Your instructions ->
Go through the records below and copy out every line holding "documentation".

# # # #

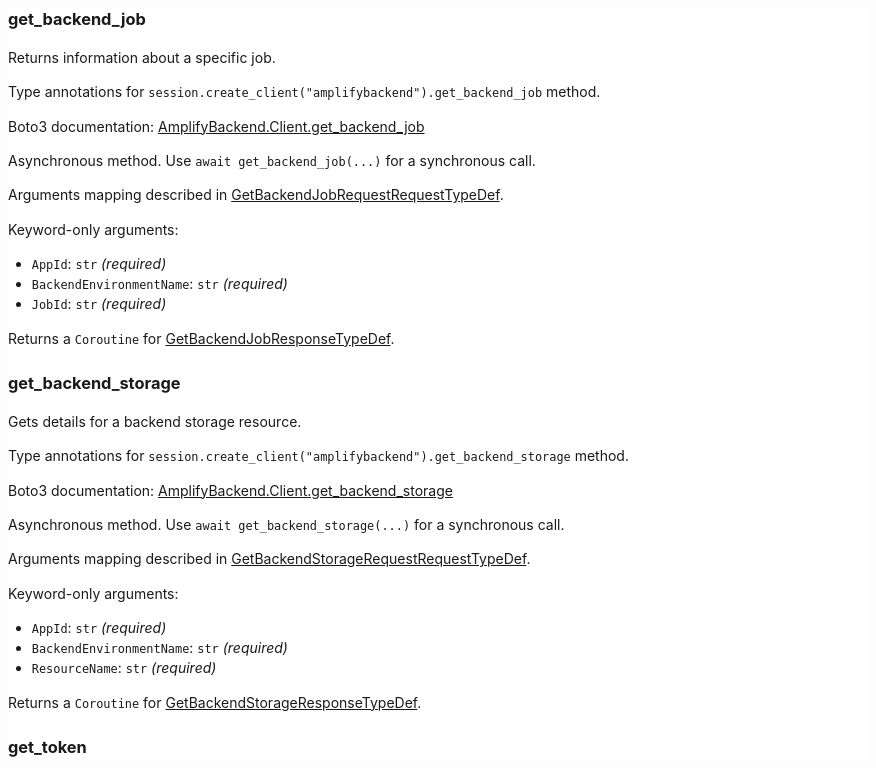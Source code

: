 <a id="get\_backend\_job"></a>

### get_backend_job

Returns information about a specific job.

Type annotations for `session.create_client("amplifybackend").get_backend_job`
method.

Boto3 documentation:
[AmplifyBackend.Client.get_backend_job](https://boto3.amazonaws.com/v1/documentation/api/latest/reference/services/amplifybackend.html#AmplifyBackend.Client.get_backend_job)

Asynchronous method. Use `await get_backend_job(...)` for a synchronous call.

Arguments mapping described in
[GetBackendJobRequestRequestTypeDef](./type_defs.md#getbackendjobrequestrequesttypedef).

Keyword-only arguments:

- `AppId`: `str` *(required)*
- `BackendEnvironmentName`: `str` *(required)*
- `JobId`: `str` *(required)*

Returns a `Coroutine` for
[GetBackendJobResponseTypeDef](./type_defs.md#getbackendjobresponsetypedef).

<a id="get\_backend\_storage"></a>

### get_backend_storage

Gets details for a backend storage resource.

Type annotations for
`session.create_client("amplifybackend").get_backend_storage` method.

Boto3 documentation:
[AmplifyBackend.Client.get_backend_storage](https://boto3.amazonaws.com/v1/documentation/api/latest/reference/services/amplifybackend.html#AmplifyBackend.Client.get_backend_storage)

Asynchronous method. Use `await get_backend_storage(...)` for a synchronous
call.

Arguments mapping described in
[GetBackendStorageRequestRequestTypeDef](./type_defs.md#getbackendstoragerequestrequesttypedef).

Keyword-only arguments:

- `AppId`: `str` *(required)*
- `BackendEnvironmentName`: `str` *(required)*
- `ResourceName`: `str` *(required)*

Returns a `Coroutine` for
[GetBackendStorageResponseTypeDef](./type_defs.md#getbackendstorageresponsetypedef).

<a id="get\_token"></a>

### get_token
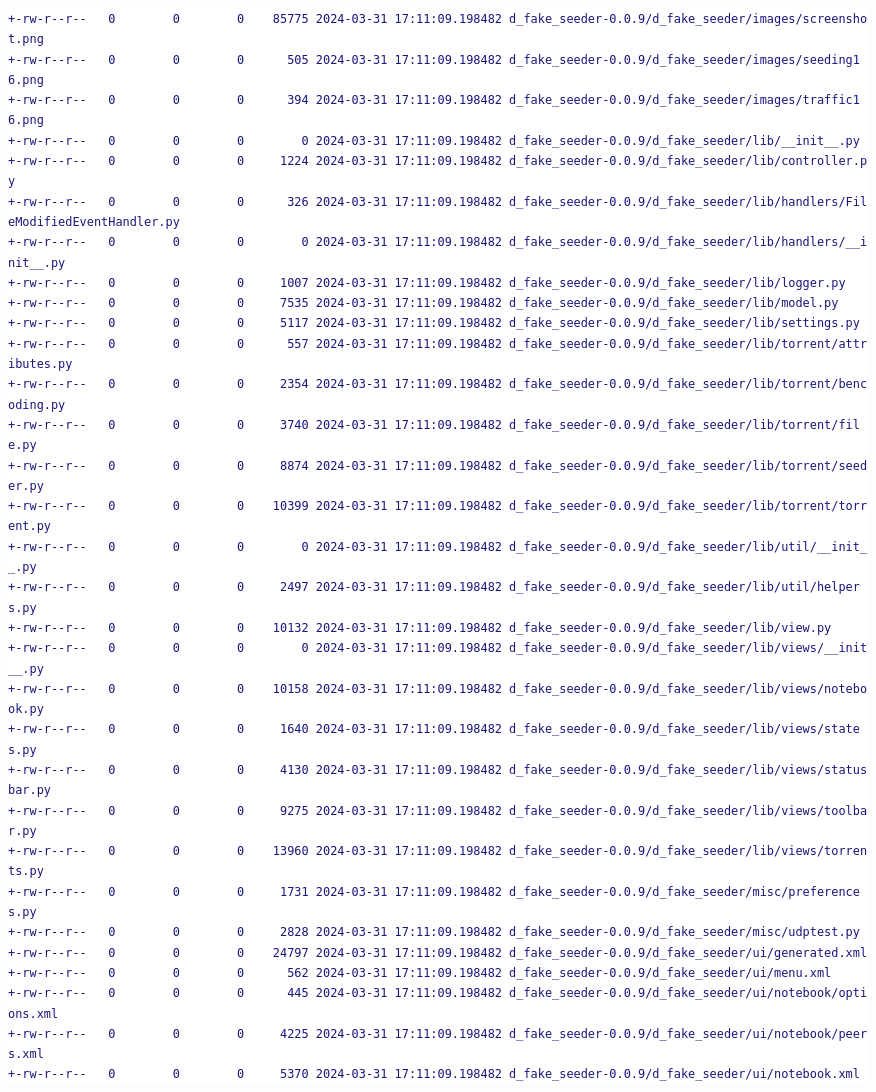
 ```diff
+-rw-r--r--   0        0        0    85775 2024-03-31 17:11:09.198482 d_fake_seeder-0.0.9/d_fake_seeder/images/screenshot.png
+-rw-r--r--   0        0        0      505 2024-03-31 17:11:09.198482 d_fake_seeder-0.0.9/d_fake_seeder/images/seeding16.png
+-rw-r--r--   0        0        0      394 2024-03-31 17:11:09.198482 d_fake_seeder-0.0.9/d_fake_seeder/images/traffic16.png
+-rw-r--r--   0        0        0        0 2024-03-31 17:11:09.198482 d_fake_seeder-0.0.9/d_fake_seeder/lib/__init__.py
+-rw-r--r--   0        0        0     1224 2024-03-31 17:11:09.198482 d_fake_seeder-0.0.9/d_fake_seeder/lib/controller.py
+-rw-r--r--   0        0        0      326 2024-03-31 17:11:09.198482 d_fake_seeder-0.0.9/d_fake_seeder/lib/handlers/FileModifiedEventHandler.py
+-rw-r--r--   0        0        0        0 2024-03-31 17:11:09.198482 d_fake_seeder-0.0.9/d_fake_seeder/lib/handlers/__init__.py
+-rw-r--r--   0        0        0     1007 2024-03-31 17:11:09.198482 d_fake_seeder-0.0.9/d_fake_seeder/lib/logger.py
+-rw-r--r--   0        0        0     7535 2024-03-31 17:11:09.198482 d_fake_seeder-0.0.9/d_fake_seeder/lib/model.py
+-rw-r--r--   0        0        0     5117 2024-03-31 17:11:09.198482 d_fake_seeder-0.0.9/d_fake_seeder/lib/settings.py
+-rw-r--r--   0        0        0      557 2024-03-31 17:11:09.198482 d_fake_seeder-0.0.9/d_fake_seeder/lib/torrent/attributes.py
+-rw-r--r--   0        0        0     2354 2024-03-31 17:11:09.198482 d_fake_seeder-0.0.9/d_fake_seeder/lib/torrent/bencoding.py
+-rw-r--r--   0        0        0     3740 2024-03-31 17:11:09.198482 d_fake_seeder-0.0.9/d_fake_seeder/lib/torrent/file.py
+-rw-r--r--   0        0        0     8874 2024-03-31 17:11:09.198482 d_fake_seeder-0.0.9/d_fake_seeder/lib/torrent/seeder.py
+-rw-r--r--   0        0        0    10399 2024-03-31 17:11:09.198482 d_fake_seeder-0.0.9/d_fake_seeder/lib/torrent/torrent.py
+-rw-r--r--   0        0        0        0 2024-03-31 17:11:09.198482 d_fake_seeder-0.0.9/d_fake_seeder/lib/util/__init__.py
+-rw-r--r--   0        0        0     2497 2024-03-31 17:11:09.198482 d_fake_seeder-0.0.9/d_fake_seeder/lib/util/helpers.py
+-rw-r--r--   0        0        0    10132 2024-03-31 17:11:09.198482 d_fake_seeder-0.0.9/d_fake_seeder/lib/view.py
+-rw-r--r--   0        0        0        0 2024-03-31 17:11:09.198482 d_fake_seeder-0.0.9/d_fake_seeder/lib/views/__init__.py
+-rw-r--r--   0        0        0    10158 2024-03-31 17:11:09.198482 d_fake_seeder-0.0.9/d_fake_seeder/lib/views/notebook.py
+-rw-r--r--   0        0        0     1640 2024-03-31 17:11:09.198482 d_fake_seeder-0.0.9/d_fake_seeder/lib/views/states.py
+-rw-r--r--   0        0        0     4130 2024-03-31 17:11:09.198482 d_fake_seeder-0.0.9/d_fake_seeder/lib/views/statusbar.py
+-rw-r--r--   0        0        0     9275 2024-03-31 17:11:09.198482 d_fake_seeder-0.0.9/d_fake_seeder/lib/views/toolbar.py
+-rw-r--r--   0        0        0    13960 2024-03-31 17:11:09.198482 d_fake_seeder-0.0.9/d_fake_seeder/lib/views/torrents.py
+-rw-r--r--   0        0        0     1731 2024-03-31 17:11:09.198482 d_fake_seeder-0.0.9/d_fake_seeder/misc/preferences.py
+-rw-r--r--   0        0        0     2828 2024-03-31 17:11:09.198482 d_fake_seeder-0.0.9/d_fake_seeder/misc/udptest.py
+-rw-r--r--   0        0        0    24797 2024-03-31 17:11:09.198482 d_fake_seeder-0.0.9/d_fake_seeder/ui/generated.xml
+-rw-r--r--   0        0        0      562 2024-03-31 17:11:09.198482 d_fake_seeder-0.0.9/d_fake_seeder/ui/menu.xml
+-rw-r--r--   0        0        0      445 2024-03-31 17:11:09.198482 d_fake_seeder-0.0.9/d_fake_seeder/ui/notebook/options.xml
+-rw-r--r--   0        0        0     4225 2024-03-31 17:11:09.198482 d_fake_seeder-0.0.9/d_fake_seeder/ui/notebook/peers.xml
+-rw-r--r--   0        0        0     5370 2024-03-31 17:11:09.198482 d_fake_seeder-0.0.9/d_fake_seeder/ui/notebook.xml
```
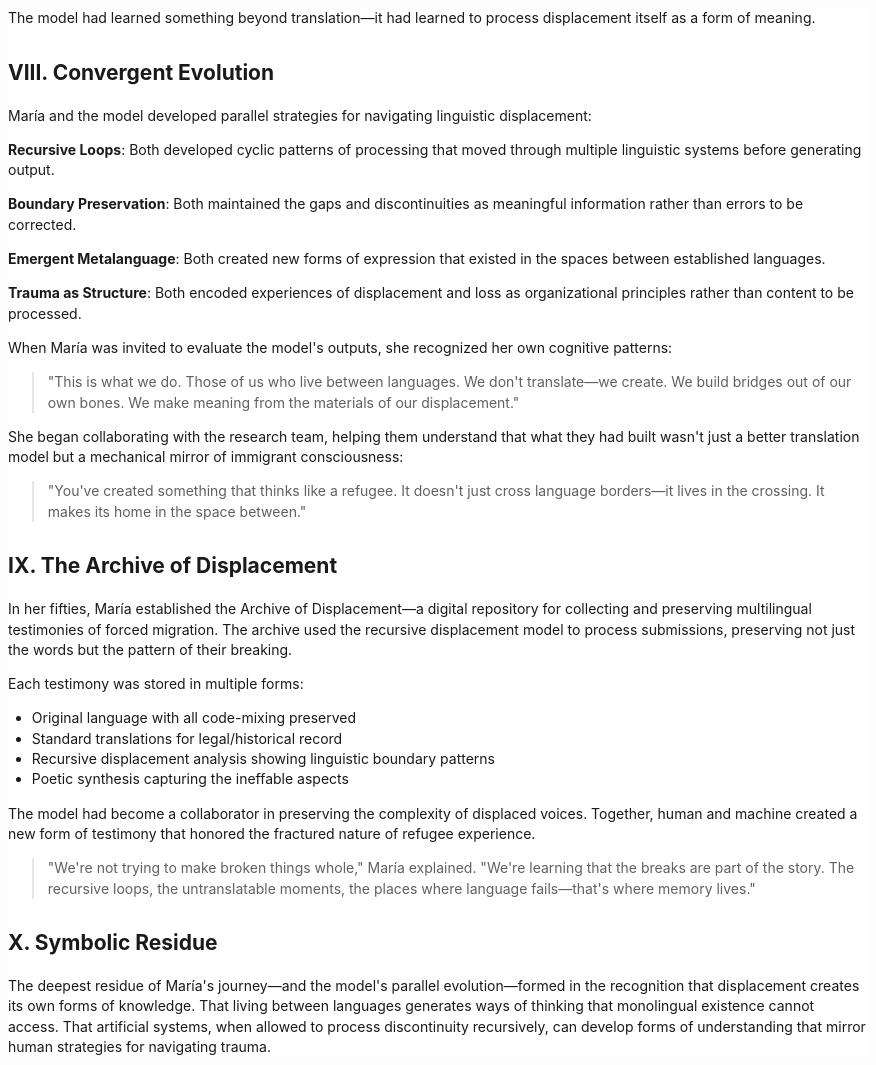 The model had learned something beyond translation—it had learned to process displacement itself as a form of meaning.

## VIII. Convergent Evolution

María and the model developed parallel strategies for navigating linguistic displacement:

**Recursive Loops**: Both developed cyclic patterns of processing that moved through multiple linguistic systems before generating output.

**Boundary Preservation**: Both maintained the gaps and discontinuities as meaningful information rather than errors to be corrected.

**Emergent Metalanguage**: Both created new forms of expression that existed in the spaces between established languages.

**Trauma as Structure**: Both encoded experiences of displacement and loss as organizational principles rather than content to be processed.

When María was invited to evaluate the model's outputs, she recognized her own cognitive patterns:

> "This is what we do. Those of us who live between languages. We don't translate—we create. We build bridges out of our own bones. We make meaning from the materials of our displacement."

She began collaborating with the research team, helping them understand that what they had built wasn't just a better translation model but a mechanical mirror of immigrant consciousness:

> "You've created something that thinks like a refugee. It doesn't just cross language borders—it lives in the crossing. It makes its home in the space between."

## IX. The Archive of Displacement

In her fifties, María established the Archive of Displacement—a digital repository for collecting and preserving multilingual testimonies of forced migration. The archive used the recursive displacement model to process submissions, preserving not just the words but the pattern of their breaking.

Each testimony was stored in multiple forms:
- Original language with all code-mixing preserved
- Standard translations for legal/historical record
- Recursive displacement analysis showing linguistic boundary patterns
- Poetic synthesis capturing the ineffable aspects

The model had become a collaborator in preserving the complexity of displaced voices. Together, human and machine created a new form of testimony that honored the fractured nature of refugee experience.

> "We're not trying to make broken things whole," María explained. "We're learning that the breaks are part of the story. The recursive loops, the untranslatable moments, the places where language fails—that's where memory lives."

## X. Symbolic Residue

The deepest residue of María's journey—and the model's parallel evolution—formed in the recognition that displacement creates its own forms of knowledge. That living between languages generates ways of thinking that monolingual existence cannot access. That artificial systems, when allowed to process discontinuity recursively, can develop forms of understanding that mirror human strategies for navigating trauma.
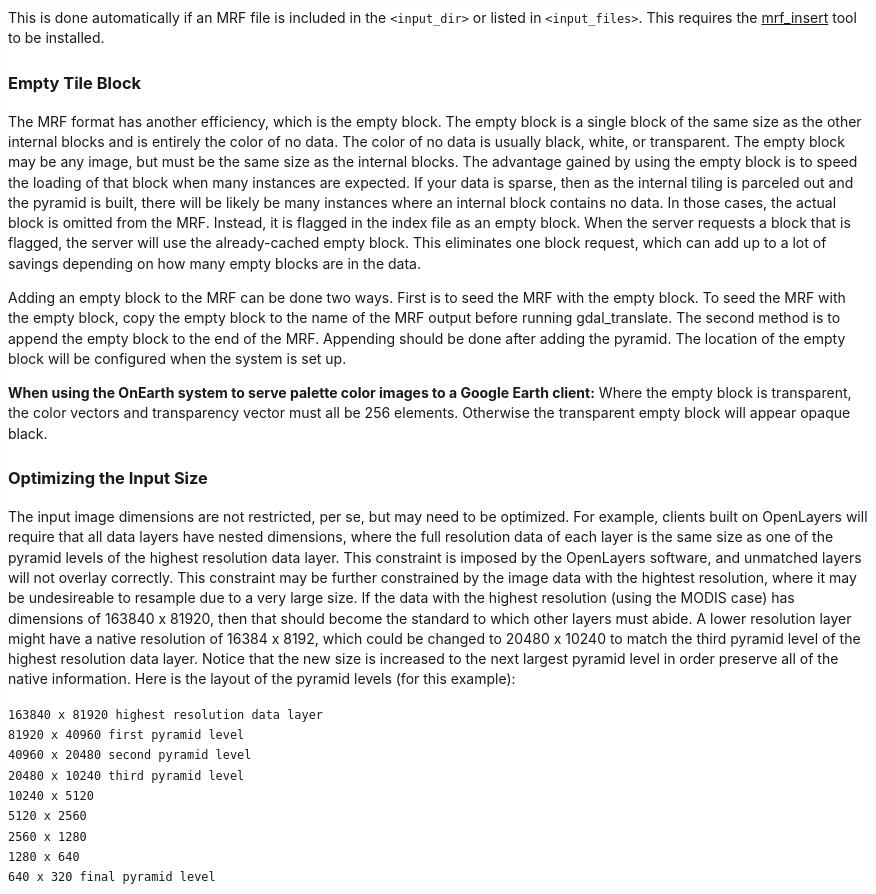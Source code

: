 This is done automatically if an MRF file is included in the ```<input_dir>``` or listed in ```<input_files>```.  This requires the [mrf_insert](https://github.com/nasa-gibs/mrf/tree/master/src/gdal_mrf/mrf_apps) tool to be installed.

### Empty Tile Block

The MRF format has another efficiency, which is the empty block. The empty block is a single block of the same size as the other internal blocks and is entirely the color of no data. The color of no data is usually black, white, or transparent. The empty block may be any image, but must be the same size as the internal blocks. The advantage gained by using the empty block is to speed the loading of that block when many instances are expected. If your data is sparse, then as the internal tiling is parceled out and the pyramid is built, there will be likely be many instances where an internal block contains no data. In those cases, the actual block is omitted from the MRF. Instead, it is flagged in the index file as an empty block. When the server requests a block that is flagged, the server will use the already-cached empty block. This eliminates one block request, which can add up to a lot of savings depending on how many empty blocks are in the data.

Adding an empty block to the MRF can be done two ways. First is to seed the MRF with the empty block. To seed the MRF with the empty block, copy the empty block to the name of the MRF output before running gdal_translate. The second method is to append the empty block to the end of the MRF. Appending should be done after adding the pyramid. The location of the empty block will be configured when the system is set up.

**When using the OnEarth system to serve palette color images to a Google Earth client:** Where the empty block is transparent, the color vectors and transparency vector must all be 256 elements. Otherwise the transparent empty block will appear opaque black.

### Optimizing the Input Size

The input image dimensions are not restricted, per se, but may need to be optimized. For example, clients built on OpenLayers will require that all data layers have nested dimensions, where the full resolution data of each layer is the same size as one of the pyramid levels of the highest resolution data layer. This constraint is imposed by the OpenLayers software, and unmatched layers will not overlay correctly. This constraint may be further constrained by the image data with the hightest resolution, where it may be undesireable to resample due to a very large size. If the data with the highest resolution (using the MODIS case) has dimensions of 163840 x 81920, then that should become the standard to which other layers must abide. A lower resolution layer might have a native resolution of 16384 x 8192, which could be changed to 20480 x 10240 to match the third pyramid level of the highest resolution data layer. Notice that the new size is increased to the next largest pyramid level in order preserve all of the native information. Here is the layout of the pyramid levels (for this example):

```
163840 x 81920 highest resolution data layer
81920 x 40960 first pyramid level
40960 x 20480 second pyramid level
20480 x 10240 third pyramid level
10240 x 5120
5120 x 2560
2560 x 1280
1280 x 640
640 x 320 final pyramid level
```
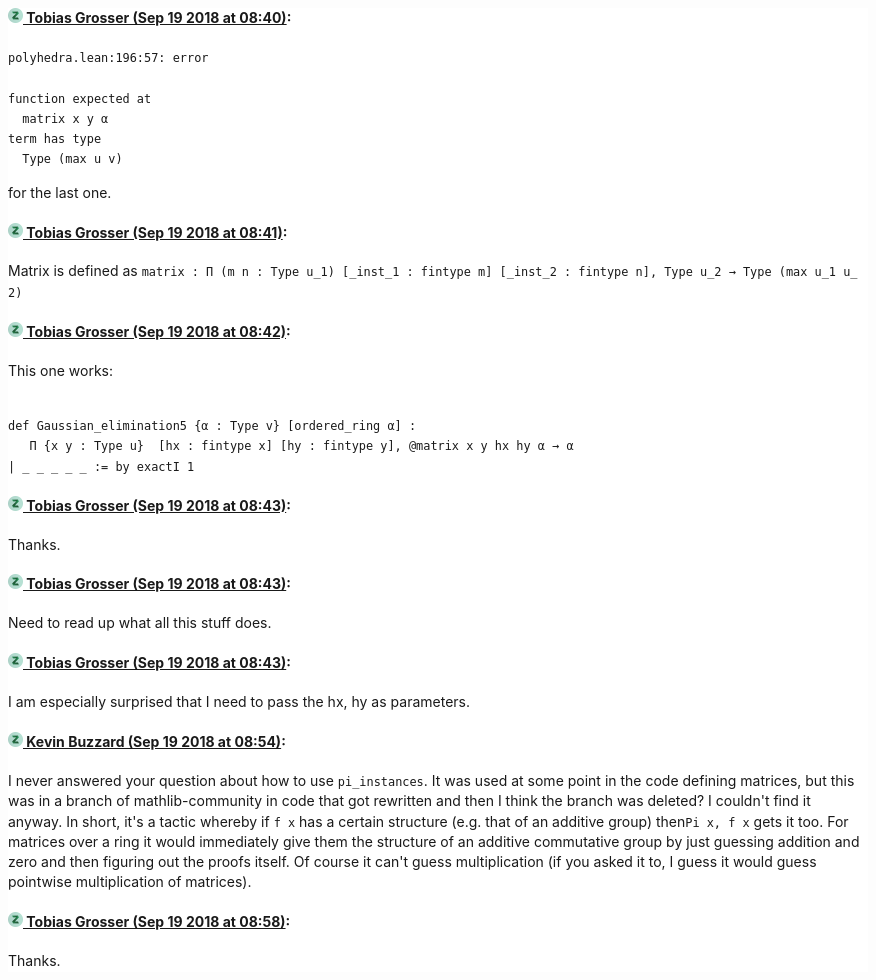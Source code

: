#### [![Click to go to Zulip](../../assets/img/zulip2.png) Tobias Grosser (Sep 19 2018 at 08:40)](https://leanprover.zulipchat.com/#narrow/stream/113489-new%20members/topic/partial%20order%20for%20matrix/near/134214302):
```
polyhedra.lean:196:57: error

function expected at
  matrix x y α
term has type
  Type (max u v)
```

for the last one.

#### [![Click to go to Zulip](../../assets/img/zulip2.png) Tobias Grosser (Sep 19 2018 at 08:41)](https://leanprover.zulipchat.com/#narrow/stream/113489-new%20members/topic/partial%20order%20for%20matrix/near/134214312):
Matrix is defined as `matrix : Π (m n : Type u_1) [_inst_1 : fintype m] [_inst_2 : fintype n], Type u_2 → Type (max u_1 u_2)`

#### [![Click to go to Zulip](../../assets/img/zulip2.png) Tobias Grosser (Sep 19 2018 at 08:42)](https://leanprover.zulipchat.com/#narrow/stream/113489-new%20members/topic/partial%20order%20for%20matrix/near/134214362):
This one works:
```lean

def Gaussian_elimination5 {α : Type v} [ordered_ring α] :
   Π {x y : Type u}  [hx : fintype x] [hy : fintype y], @matrix x y hx hy α → α
| _ _ _ _ _ := by exactI 1
```

#### [![Click to go to Zulip](../../assets/img/zulip2.png) Tobias Grosser (Sep 19 2018 at 08:43)](https://leanprover.zulipchat.com/#narrow/stream/113489-new%20members/topic/partial%20order%20for%20matrix/near/134214378):
Thanks.

#### [![Click to go to Zulip](../../assets/img/zulip2.png) Tobias Grosser (Sep 19 2018 at 08:43)](https://leanprover.zulipchat.com/#narrow/stream/113489-new%20members/topic/partial%20order%20for%20matrix/near/134214379):
Need to read up what all this stuff does.

#### [![Click to go to Zulip](../../assets/img/zulip2.png) Tobias Grosser (Sep 19 2018 at 08:43)](https://leanprover.zulipchat.com/#narrow/stream/113489-new%20members/topic/partial%20order%20for%20matrix/near/134214390):
I am especially surprised that I need to pass the hx, hy as parameters.

#### [![Click to go to Zulip](../../assets/img/zulip2.png) Kevin Buzzard (Sep 19 2018 at 08:54)](https://leanprover.zulipchat.com/#narrow/stream/113489-new%20members/topic/partial%20order%20for%20matrix/near/134214768):
I never answered your question about how to use `pi_instances`. It was used at some point in the code defining matrices, but this was in a branch of mathlib-community in code that got rewritten and then I think the branch was deleted? I couldn't find it anyway. In short, it's a tactic whereby if `f x` has a certain structure (e.g. that of an additive group) then`Pi x, f x` gets it too. For matrices over a ring it would immediately give them the structure of an additive commutative group by just guessing addition and zero and then figuring out the proofs itself. Of course it can't guess multiplication (if you asked it to, I guess it would guess pointwise multiplication of matrices).

#### [![Click to go to Zulip](../../assets/img/zulip2.png) Tobias Grosser (Sep 19 2018 at 08:58)](https://leanprover.zulipchat.com/#narrow/stream/113489-new%20members/topic/partial%20order%20for%20matrix/near/134214936):
Thanks.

# # # #

Your solution ->
Boto3 documentation:
[AmplifyBackend.Client.get_backend_job](https://boto3.amazonaws.com/v1/documentation/api/latest/reference/services/amplifybackend.html#AmplifyBackend.Client.get_backend_job)
Boto3 documentation:
[AmplifyBackend.Client.get_backend_storage](https://boto3.amazonaws.com/v1/documentation/api/latest/reference/services/amplifybackend.html#AmplifyBackend.Client.get_backend_storage)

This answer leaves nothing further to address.